Kaynak: Eurostat • (Yıllık çeyrek dilimler)

İş gücü açığı oranı nedir?

İngilizcede “job vacancy” olarak adlandırılan kavramın Türkçesi “açık iş”. Ancak bu kavram daha kolay anlaşılması için çoğunlukla “eleman açığı”, “işçi açığı” veya “iş açığı” olarak ifade ediliyor.

AB istatistik kurumuna göre açık iş, “ücret ödemek şartıyla yeni açılmış bir pozisyon, henüz istihdam edilmemiş bir iş veya yakın zamanda boşalacak bir pozisyon” olarak tarif ediliyor.

Açık iş oranı ise, açık iş sayısının açık iş sayısı ile çalışan sayısı toplamına oranlanması ile elde ediliyor.

İş gücü açığı oranının en yüksek olduğu ülkeler hangisi?

2023 ikinci çeyrek itibariyle iş gücü açığı oranının en yüksek olduğu ülkeler yüzde 4,7 ile Hollanda. Ardından yüzde 4,6 ile Belçika ve yüzde 4,4 ile Avusturya geliyor.

Kaynak: Eurostat

En düşük oran ise yüzde 0,8 ile Bulgaristan ve Romanya’da. Polonya ile İspanya’da bu oran yüzde 0,9.
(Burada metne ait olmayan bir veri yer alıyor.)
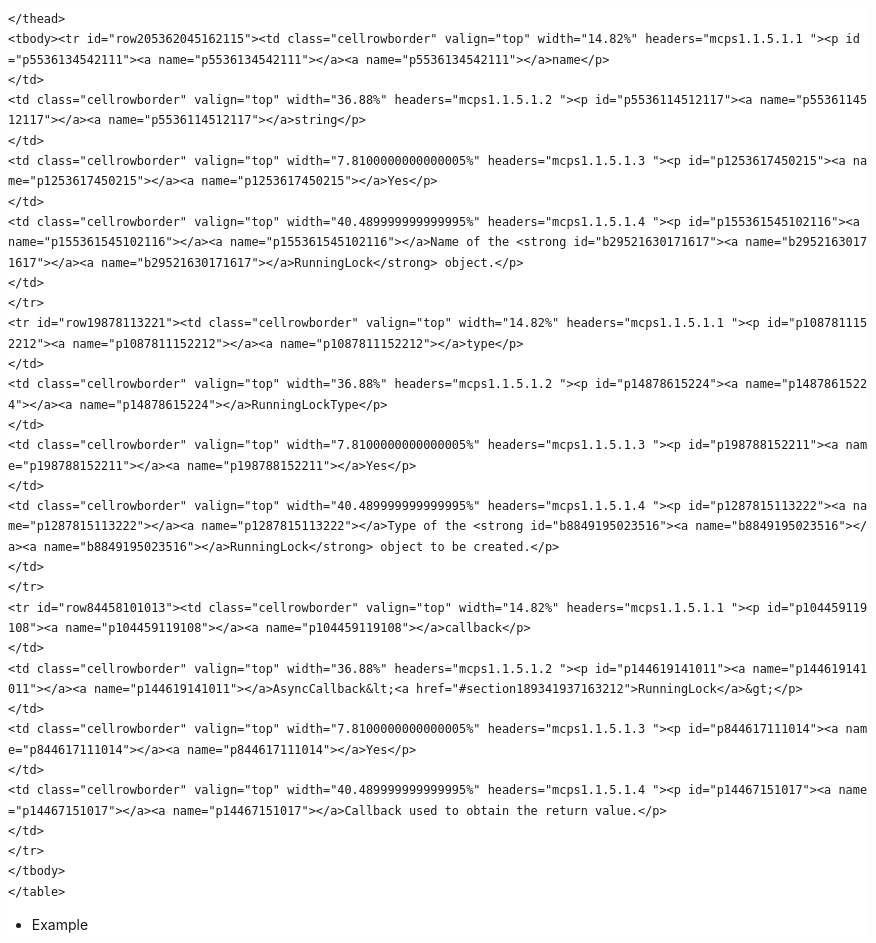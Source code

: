     </thead>
    <tbody><tr id="row205362045162115"><td class="cellrowborder" valign="top" width="14.82%" headers="mcps1.1.5.1.1 "><p id="p5536134542111"><a name="p5536134542111"></a><a name="p5536134542111"></a>name</p>
    </td>
    <td class="cellrowborder" valign="top" width="36.88%" headers="mcps1.1.5.1.2 "><p id="p5536114512117"><a name="p5536114512117"></a><a name="p5536114512117"></a>string</p>
    </td>
    <td class="cellrowborder" valign="top" width="7.8100000000000005%" headers="mcps1.1.5.1.3 "><p id="p1253617450215"><a name="p1253617450215"></a><a name="p1253617450215"></a>Yes</p>
    </td>
    <td class="cellrowborder" valign="top" width="40.489999999999995%" headers="mcps1.1.5.1.4 "><p id="p155361545102116"><a name="p155361545102116"></a><a name="p155361545102116"></a>Name of the <strong id="b29521630171617"><a name="b29521630171617"></a><a name="b29521630171617"></a>RunningLock</strong> object.</p>
    </td>
    </tr>
    <tr id="row19878113221"><td class="cellrowborder" valign="top" width="14.82%" headers="mcps1.1.5.1.1 "><p id="p1087811152212"><a name="p1087811152212"></a><a name="p1087811152212"></a>type</p>
    </td>
    <td class="cellrowborder" valign="top" width="36.88%" headers="mcps1.1.5.1.2 "><p id="p14878615224"><a name="p14878615224"></a><a name="p14878615224"></a>RunningLockType</p>
    </td>
    <td class="cellrowborder" valign="top" width="7.8100000000000005%" headers="mcps1.1.5.1.3 "><p id="p198788152211"><a name="p198788152211"></a><a name="p198788152211"></a>Yes</p>
    </td>
    <td class="cellrowborder" valign="top" width="40.489999999999995%" headers="mcps1.1.5.1.4 "><p id="p1287815113222"><a name="p1287815113222"></a><a name="p1287815113222"></a>Type of the <strong id="b8849195023516"><a name="b8849195023516"></a><a name="b8849195023516"></a>RunningLock</strong> object to be created.</p>
    </td>
    </tr>
    <tr id="row84458101013"><td class="cellrowborder" valign="top" width="14.82%" headers="mcps1.1.5.1.1 "><p id="p104459119108"><a name="p104459119108"></a><a name="p104459119108"></a>callback</p>
    </td>
    <td class="cellrowborder" valign="top" width="36.88%" headers="mcps1.1.5.1.2 "><p id="p144619141011"><a name="p144619141011"></a><a name="p144619141011"></a>AsyncCallback&lt;<a href="#section189341937163212">RunningLock</a>&gt;</p>
    </td>
    <td class="cellrowborder" valign="top" width="7.8100000000000005%" headers="mcps1.1.5.1.3 "><p id="p844617111014"><a name="p844617111014"></a><a name="p844617111014"></a>Yes</p>
    </td>
    <td class="cellrowborder" valign="top" width="40.489999999999995%" headers="mcps1.1.5.1.4 "><p id="p14467151017"><a name="p14467151017"></a><a name="p14467151017"></a>Callback used to obtain the return value.</p>
    </td>
    </tr>
    </tbody>
    </table>

-   Example
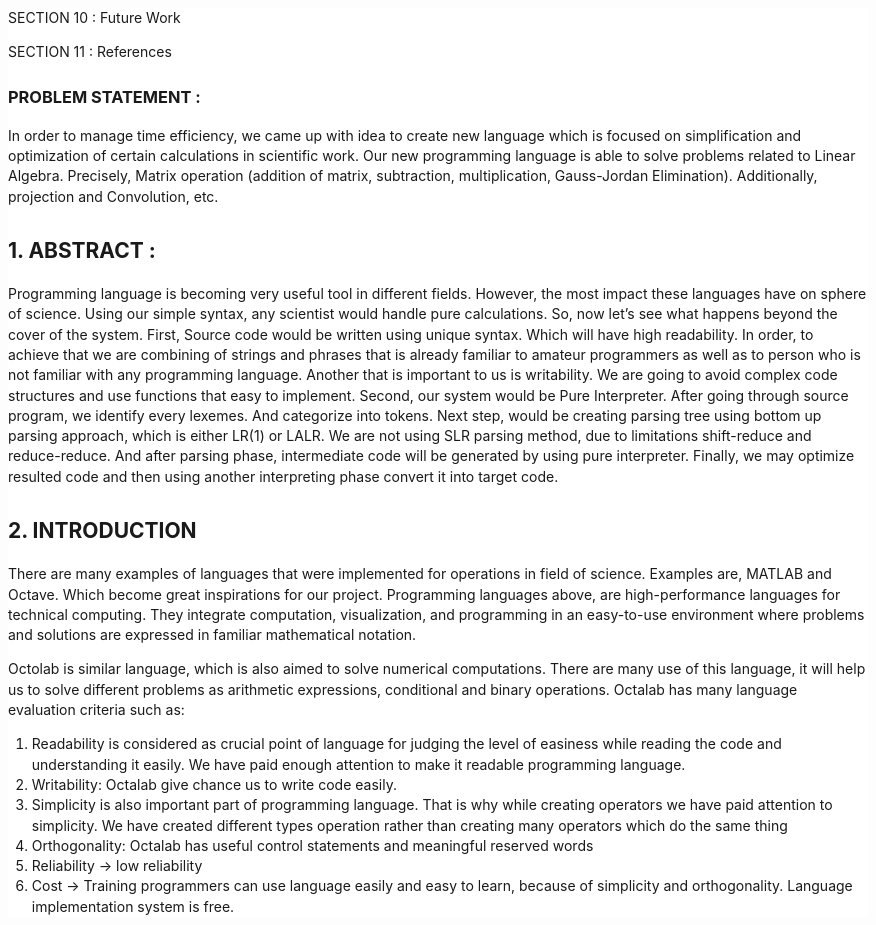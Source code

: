 SECTION 10 : Future Work 

SECTION 11 : References 

### PROBLEM STATEMENT :

In order to manage time efficiency, we came up with idea to create new language which is focused on simplification and optimization of certain calculations in scientific work. Our new programming language is able to solve problems related to Linear Algebra. Precisely, Matrix operation (addition of matrix, subtraction, multiplication, Gauss-Jordan Elimination). Additionally, projection and Convolution, etc.

## 1. ABSTRACT :

Programming language is becoming very useful tool in different fields. However, the most impact these languages have on sphere of science. Using our simple syntax, any scientist would handle pure calculations. So, now let’s see what happens beyond the cover of the system. First, Source code would be written using unique syntax. Which will have high readability. In order, to achieve that we are combining of strings and phrases that is already familiar to amateur programmers as well as to person who is not familiar with any programming language. Another that is important to us is writability. We are going to avoid complex code structures and use functions that easy to implement. Second, our system would be Pure Interpreter. After going through source program, we identify every lexemes. And categorize into tokens. Next step, would be creating parsing tree using bottom up parsing approach, which is either LR(1) or LALR. We are not using SLR parsing method, due to limitations shift-reduce and reduce-reduce. And after parsing phase, intermediate code will be generated by using pure interpreter. Finally, we may optimize resulted code and then using another interpreting phase convert it into target code.


## 2. INTRODUCTION

There are many examples of languages that were implemented for operations in field of science. Examples are, MATLAB and Octave. Which become great inspirations for our project. Programming languages above, are high-performance languages for technical computing. They integrate computation, visualization, and programming in an easy-to-use environment where problems and solutions are expressed in familiar mathematical notation.

Octolab is similar language, which is also aimed to solve numerical computations. There are many use of this language, it will help us to solve different problems as arithmetic expressions, conditional and binary operations. Octalab has many language evaluation criteria such as:

1. Readability is considered as crucial point of language for judging the level of easiness while reading the code and understanding it easily. We have paid enough attention to make it readable programming language.
2. Writability: Octalab give chance us to write code easily.
3. Simplicity is also important part of programming language. That is why while creating operators we have paid attention to simplicity. We have created different types operation rather than creating many operators which do the same thing
4. Orthogonality: Octalab has useful control statements and meaningful reserved  words
5. Reliability -> low reliability
6. Cost -> Training programmers can use language easily and easy to learn, because of simplicity and orthogonality. Language implementation system is free.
İş gücü açığı oranı Almanya’da yüzde 4,1 olurken Fransa’da yüzde 2,3 gerçekleşti.

Almanya’da 934 bin açık iş var

Sayı olarak bakıldığında ise Almanya açık ara zirvede. 2023’ün ikinci çeyreği itibariyle Almanya’da 934 bin açık iş bulunuyor. BAĞ-KUR verisine göre yılın ilk çeyreğinde Türkiye’de açık iş sayısı 331 bin idi.

Kaynak: Eurostat ve BAĞ-KUR • (*1.Çeyrek)

Üçüncü sırada 250 bin açık iş ilanı ile Hollanda gelirken ardından 116 bin ile Avusturya yer alıyor. Belçika da 112 bin ile 100 binden fazla iş açığının bulunduğu ülkelerden birisi.

Çoğu AB ülkesinde ise açık iş ilanı sayısı 50 binin altında.

En çok aranan meslekler hangisi?

Online iş ilanlarında en sık aranan 10 meslek açık iş alanlarına da işaret ediyor. Buna göre en çok aranan meslek yüzde 3,1 ile yazılım geliştiriciler.

Kaynak: Eurostat

İkinci sırada yüzde 2,9 ile mağaza satış asistanları geliyor. Sistem analistleri ise yüzde 2,8 ile en çok aranan meslekler listesinde üçüncü sırada.

Yük taşıma sektöründe çalışanlar ile mühendislik uzmanları yüzde 2,6 ile takip ediyor.

 

İmalat işçileri de online iş ilanlarında en sık aranan meslekler sıralamasında 6. durumda. Ardından muhasebe çalışanları gelirken (yüzde 2,1), bunu araştırma ve geliştirme müdürleri (yüzde 2) izliyor.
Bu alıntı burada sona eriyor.